— Action item —
Only the lines below, from the one with "Use git status" through the one with "Now go to AWS", are to be written out, exactly.

[Dataset entries]
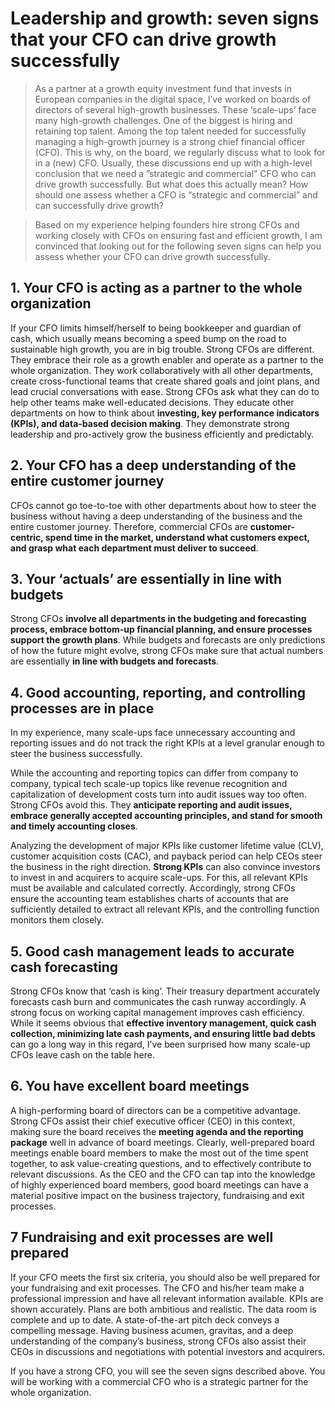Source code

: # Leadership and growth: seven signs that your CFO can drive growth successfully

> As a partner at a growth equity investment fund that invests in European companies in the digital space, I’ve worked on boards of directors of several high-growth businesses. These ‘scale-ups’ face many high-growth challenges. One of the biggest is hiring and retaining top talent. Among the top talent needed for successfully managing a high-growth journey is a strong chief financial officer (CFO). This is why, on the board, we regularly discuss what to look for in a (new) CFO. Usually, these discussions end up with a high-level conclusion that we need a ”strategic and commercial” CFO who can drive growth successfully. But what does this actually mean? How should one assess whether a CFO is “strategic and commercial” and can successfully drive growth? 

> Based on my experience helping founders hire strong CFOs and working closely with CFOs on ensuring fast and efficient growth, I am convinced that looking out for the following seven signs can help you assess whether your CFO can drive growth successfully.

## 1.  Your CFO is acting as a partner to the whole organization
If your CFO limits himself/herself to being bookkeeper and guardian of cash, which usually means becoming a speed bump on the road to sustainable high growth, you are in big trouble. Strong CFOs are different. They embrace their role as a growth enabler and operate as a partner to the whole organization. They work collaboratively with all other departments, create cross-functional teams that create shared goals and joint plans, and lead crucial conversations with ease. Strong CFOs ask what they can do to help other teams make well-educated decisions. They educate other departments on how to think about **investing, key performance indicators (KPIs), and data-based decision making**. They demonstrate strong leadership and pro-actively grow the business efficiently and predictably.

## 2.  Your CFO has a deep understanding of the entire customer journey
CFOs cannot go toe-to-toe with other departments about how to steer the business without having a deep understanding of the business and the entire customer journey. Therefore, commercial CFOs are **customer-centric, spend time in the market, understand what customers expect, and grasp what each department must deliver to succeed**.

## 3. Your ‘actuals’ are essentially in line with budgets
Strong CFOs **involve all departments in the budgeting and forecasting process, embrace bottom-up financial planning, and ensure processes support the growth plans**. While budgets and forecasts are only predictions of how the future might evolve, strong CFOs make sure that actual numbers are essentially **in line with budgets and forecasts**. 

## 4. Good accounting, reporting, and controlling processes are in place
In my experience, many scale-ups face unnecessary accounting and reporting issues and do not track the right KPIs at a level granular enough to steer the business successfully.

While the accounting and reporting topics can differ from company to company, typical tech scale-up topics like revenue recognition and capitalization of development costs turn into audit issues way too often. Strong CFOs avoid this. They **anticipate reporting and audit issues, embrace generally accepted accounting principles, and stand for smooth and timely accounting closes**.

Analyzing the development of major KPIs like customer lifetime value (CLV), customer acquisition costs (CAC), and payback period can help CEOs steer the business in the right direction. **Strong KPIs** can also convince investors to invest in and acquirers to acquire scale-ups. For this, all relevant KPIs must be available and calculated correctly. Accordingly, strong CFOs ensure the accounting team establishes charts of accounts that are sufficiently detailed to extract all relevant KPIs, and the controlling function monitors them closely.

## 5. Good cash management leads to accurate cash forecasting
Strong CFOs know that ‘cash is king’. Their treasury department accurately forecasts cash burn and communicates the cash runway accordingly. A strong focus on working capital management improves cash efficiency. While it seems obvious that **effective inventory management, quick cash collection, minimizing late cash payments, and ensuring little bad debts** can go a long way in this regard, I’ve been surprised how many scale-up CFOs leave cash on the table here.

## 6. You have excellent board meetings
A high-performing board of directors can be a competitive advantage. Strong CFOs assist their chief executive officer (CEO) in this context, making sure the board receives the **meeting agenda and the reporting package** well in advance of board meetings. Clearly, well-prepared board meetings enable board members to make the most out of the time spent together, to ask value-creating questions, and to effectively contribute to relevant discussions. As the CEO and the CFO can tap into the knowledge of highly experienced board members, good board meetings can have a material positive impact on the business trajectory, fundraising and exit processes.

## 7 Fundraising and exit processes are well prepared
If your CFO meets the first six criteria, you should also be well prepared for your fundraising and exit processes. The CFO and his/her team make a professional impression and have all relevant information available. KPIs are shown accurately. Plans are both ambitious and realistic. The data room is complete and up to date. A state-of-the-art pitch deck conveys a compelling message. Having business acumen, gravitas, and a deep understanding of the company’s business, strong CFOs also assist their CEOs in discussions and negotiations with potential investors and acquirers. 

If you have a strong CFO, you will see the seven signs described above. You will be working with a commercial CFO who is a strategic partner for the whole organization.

---

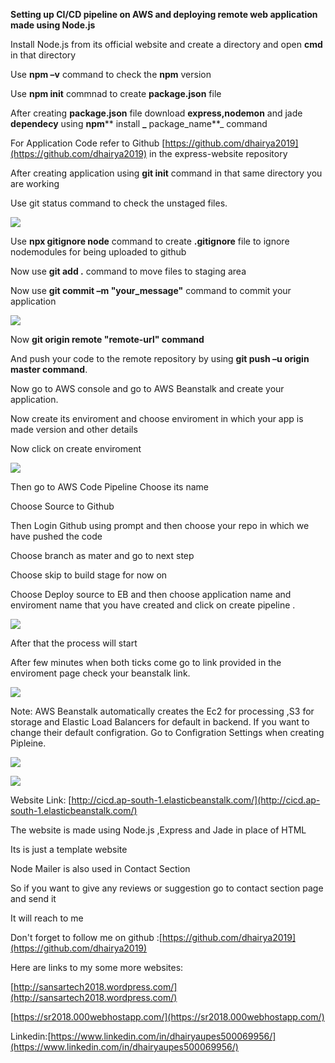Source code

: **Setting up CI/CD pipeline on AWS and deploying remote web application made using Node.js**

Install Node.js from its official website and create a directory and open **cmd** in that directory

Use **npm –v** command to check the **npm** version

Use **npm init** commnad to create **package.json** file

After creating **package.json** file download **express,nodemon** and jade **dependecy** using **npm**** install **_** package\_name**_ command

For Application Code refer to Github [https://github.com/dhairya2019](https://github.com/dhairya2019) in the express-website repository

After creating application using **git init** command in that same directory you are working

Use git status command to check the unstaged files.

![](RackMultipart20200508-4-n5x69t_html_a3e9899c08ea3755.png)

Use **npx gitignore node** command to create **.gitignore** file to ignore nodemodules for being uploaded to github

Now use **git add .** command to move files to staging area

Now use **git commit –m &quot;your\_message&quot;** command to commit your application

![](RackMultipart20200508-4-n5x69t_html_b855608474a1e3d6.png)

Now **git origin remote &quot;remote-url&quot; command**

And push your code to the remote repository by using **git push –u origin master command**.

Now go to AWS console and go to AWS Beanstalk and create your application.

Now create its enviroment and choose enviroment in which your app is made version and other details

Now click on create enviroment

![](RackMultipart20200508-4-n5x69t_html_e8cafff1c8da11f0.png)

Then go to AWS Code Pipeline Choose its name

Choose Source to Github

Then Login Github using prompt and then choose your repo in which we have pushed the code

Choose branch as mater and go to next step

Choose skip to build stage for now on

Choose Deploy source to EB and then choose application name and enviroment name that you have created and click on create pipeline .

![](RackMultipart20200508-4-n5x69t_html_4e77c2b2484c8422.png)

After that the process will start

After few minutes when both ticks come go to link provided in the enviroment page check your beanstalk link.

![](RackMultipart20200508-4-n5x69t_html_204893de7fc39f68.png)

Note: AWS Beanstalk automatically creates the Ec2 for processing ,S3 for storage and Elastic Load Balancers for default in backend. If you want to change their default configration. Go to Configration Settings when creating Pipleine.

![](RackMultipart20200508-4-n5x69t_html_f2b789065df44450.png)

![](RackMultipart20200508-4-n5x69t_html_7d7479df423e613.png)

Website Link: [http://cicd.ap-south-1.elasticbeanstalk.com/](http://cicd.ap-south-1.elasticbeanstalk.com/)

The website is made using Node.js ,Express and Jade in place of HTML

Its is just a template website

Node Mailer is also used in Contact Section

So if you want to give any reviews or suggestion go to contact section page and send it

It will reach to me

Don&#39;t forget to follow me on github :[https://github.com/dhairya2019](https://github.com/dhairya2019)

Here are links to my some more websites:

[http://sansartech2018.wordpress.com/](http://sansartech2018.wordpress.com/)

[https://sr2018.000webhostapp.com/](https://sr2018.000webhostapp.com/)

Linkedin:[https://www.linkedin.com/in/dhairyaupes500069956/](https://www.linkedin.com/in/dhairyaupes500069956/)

— Written reply —
Use git status command to check the unstaged files.

![](RackMultipart20200508-4-n5x69t_html_a3e9899c08ea3755.png)

Use **npx gitignore node** command to create **.gitignore** file to ignore nodemodules for being uploaded to github

Now use **git add .** command to move files to staging area

Now use **git commit –m &quot;your\_message&quot;** command to commit your application

![](RackMultipart20200508-4-n5x69t_html_b855608474a1e3d6.png)

Now **git origin remote &quot;remote-url&quot; command**

And push your code to the remote repository by using **git push –u origin master command**.

Now go to AWS console and go to AWS Beanstalk and create your application.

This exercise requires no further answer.